Part 4: Love is a Temple, Love – a Higher Law

2003: January – May

School proved to be an ass kicker. I was really plugging along though, adding the A’s to my prized collection. Work was work. The Developer was a dipshit. But knowing that someone is a sneak and a thief is much better than not knowing. I can combat almost anything with humor. Someone at work said to me, “You have this way of insulting him and he thinks it’s funny.” It’s how I got by. I remember the Developer telling us some story about his kid’s baseball game and how there’s a snack shack which had the best fries, and how it was like “this little   slice of Americana.”
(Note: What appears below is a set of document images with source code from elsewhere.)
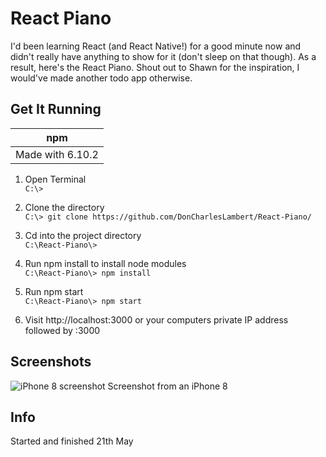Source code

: # React Piano
I'd been learning React (and React Native!) for a good minute now and didn't really have anything to show for it (don't sleep on that though). As a result, here's the React Piano. Shout out to Shawn for the inspiration, I would've made another todo app otherwise.
## Get It Running

| npm    | 
|--      |
| Made with 6.10.2 |

1. Open Terminal  
`C:\>`

2. Clone the directory  
`C:\> git clone https://github.com/DonCharlesLambert/React-Piano/`

3. Cd into the project directory  
`C:\React-Piano\>`

4. Run npm install to install node modules  
`C:\React-Piano\> npm install`

5. Run npm start  
`C:\React-Piano\> npm start`

6. Visit http://localhost:3000 or your computers private IP address followed by :3000

## Screenshots
![iPhone 8 screenshot](https://github.com/DonCharlesLambert/React-Piano/blob/master/src/screenshots/ss.jpeg?raw=true)
Screenshot from an iPhone 8

## Info
Started and finished 21th May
I was in the next room and I screamed out a giant, “HA! Americana? So you pulled up to this little slice of Americana in your $80,000 Mercedes with your $200 shirt and $400 shoes? Do you even HEAR yourself?” Idiot. I held a grudge because during my first few weeks working for him he had played dumb on something and basically set me up to take the fall for it. The story is too long to get into, but when I realized I had been had, I checked my loyalty at the door. Despite the fact that we had to grovel and chase him all over Maryland for our paychecks every payday, I needed the job because I wanted the career it represented.

K and I had been communicating. February was the big snow where we got 2 feet and he had driven up from Atlanta. When we saw each other, it was like old times. We were snowed in for 4 days. It was better than old times. When enough snow melted for me to go to work, I did so, leaving K at my condo. I didn’t know that he would begin a full blown all out search through my condo for evidence of what I was doing in our year apart.

The big fight blew up about my “overlap” of him with Jack, and then we repaired as best we could and he left. I was so ready to graduate school and get back down to Atlanta to just start over. “I don’t know” was all K was saying. I wasn’t really listening though. I just concentrated on finishing school. K was acting weird, and it registered somewhere in my subconscious, but it was not on my radar enough to really address it. In a nutshell, he became really unreliable and flaky. I thought it was because he was still mad at me for the whole Jack thing.

In May I graduated and since I had all A’s, and a 4.0, I was the Graduation Speaker. K came up to go with me to gra-jumm-u-ate. With my entire family in tow, I informed K that there would be none of his disappearing act on graduation day. No retreating to the bathroom for 4 hours. No going to walk dogs. No going to take a shit. He would disappear into the bathroom for hours. I was stumped. It was totally mystifying.

True to form, 10 minutes before we were going to leave for my graduation, K proclaims he needs to go to the store to buy cigarettes. I had the foresight to tell him no, and to get in the car.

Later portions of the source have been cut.